**TASK TO COMPLETE:**
Print the data verbatim. Leave every image out.
[[ INFORMATION, beginning ]]
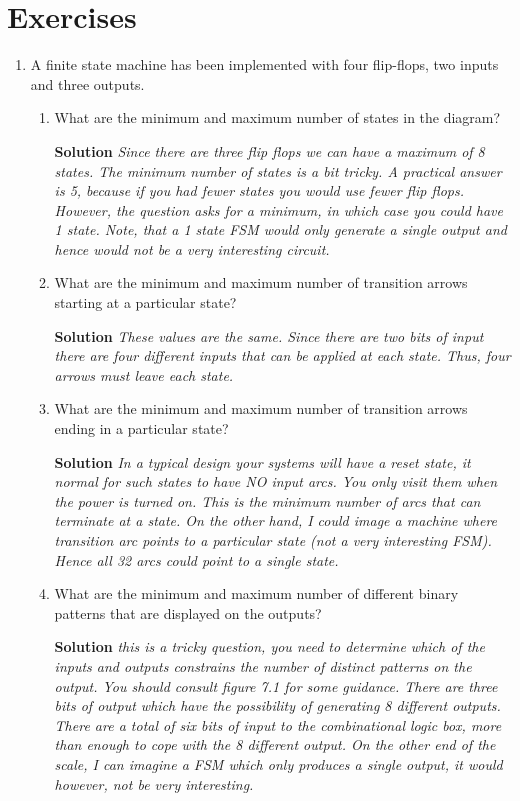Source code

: \section{Exercises}
\label{section:finiteStateMachines}
\graphicspath{ {./chapter07/FigHw} }

\begin{enumerate}
\item A finite state machine has been implemented with four
flip-flops, two inputs and three outputs. 
    \begin{enumerate}
    \item What are the minimum and maximum number of states in the diagram?
\begin{onlysolution}  \textbf{Solution} \itshape{
Since there are three flip flops we can have a maximum of 8 states.  The minimum
number of states is a bit tricky.  A practical answer is 5, because if you
had fewer states you would use fewer flip flops.  However, the question
asks for a minimum, in which case you could have 1 state.  Note, that a
1 state FSM would only generate a single output and hence would not be a
very interesting circuit.
}\end{onlysolution} 
    \item What are the minimum and maximum number of transition arrows 
        starting at a particular state?
\begin{onlysolution}  \textbf{Solution} \itshape{
These values are the same.  Since there are two bits of input there are four
different inputs that can be applied at each state.  Thus, four arrows must
leave each state.
}\end{onlysolution} 
    \item What are the minimum and maximum number of transition arrows 
        ending in a particular state?
\begin{onlysolution}  \textbf{Solution} \itshape{
In a typical design your systems will have a reset state, it normal for such
states to have NO input arcs.  You only visit them when the power is turned on.
This is the minimum number of arcs that can terminate at a state.  On the
other hand, I could image a machine where   transition arc points to a
particular state (not a very interesting FSM).  Hence all 32 arcs could point
to a single state.
}\end{onlysolution} 
    \item What are the minimum and maximum number of different binary patterns
        that are displayed on the outputs? 
\begin{onlysolution}  \textbf{Solution} \itshape{
this is a tricky question, you need to determine which of the inputs and outputs
constrains the number of distinct patterns on the output.  You should consult
figure 7.1 for some guidance.  There are three bits of output which have the possibility
of generating 8 different outputs.  There are a total of six bits of input to the
combinational logic box, more than enough to cope with the 8 different output.  On
the other end of the scale, I can imagine a FSM which only produces a single output,
it would however, not be very interesting.
}\end{onlysolution} 
    \end{enumerate}



\end{enumerate}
[[ INFORMATION, end ]]
**WRITTEN ANSWER:**
Source code

: \section{Exercises}
\label{section:finiteStateMachines}
\graphicspath{ {./chapter07/FigHw} }

\begin{enumerate}
\item A finite state machine has been implemented with four
flip-flops, two inputs and three outputs. 
    \begin{enumerate}
    \item What are the minimum and maximum number of states in the diagram?
\begin{onlysolution}  \textbf{Solution} \itshape{
Since there are three flip flops we can have a maximum of 8 states.  The minimum
number of states is a bit tricky.  A practical answer is 5, because if you
had fewer states you would use fewer flip flops.  However, the question
asks for a minimum, in which case you could have 1 state.  Note, that a
1 state FSM would only generate a single output and hence would not be a
very interesting circuit.
}\end{onlysolution} 
    \item What are the minimum and maximum number of transition arrows 
        starting at a particular state?
\begin{onlysolution}  \textbf{Solution} \itshape{
These values are the same.  Since there are two bits of input there are four
different inputs that can be applied at each state.  Thus, four arrows must
leave each state.
}\end{onlysolution} 
    \item What are the minimum and maximum number of transition arrows 
        ending in a particular state?
\begin{onlysolution}  \textbf{Solution} \itshape{
In a typical design your systems will have a reset state, it normal for such
states to have NO input arcs.  You only visit them when the power is turned on.
This is the minimum number of arcs that can terminate at a state.  On the
other hand, I could image a machine where   transition arc points to a
particular state (not a very interesting FSM).  Hence all 32 arcs could point
to a single state.
}\end{onlysolution} 
    \item What are the minimum and maximum number of different binary patterns
        that are displayed on the outputs? 
\begin{onlysolution}  \textbf{Solution} \itshape{
this is a tricky question, you need to determine which of the inputs and outputs
constrains the number of distinct patterns on the output.  You should consult
figure 7.1 for some guidance.  There are three bits of output which have the possibility
of generating 8 different outputs.  There are a total of six bits of input to the
combinational logic box, more than enough to cope with the 8 different output.  On
the other end of the scale, I can imagine a FSM which only produces a single output,
it would however, not be very interesting.
}\end{onlysolution} 
    \end{enumerate}



\end{enumerate}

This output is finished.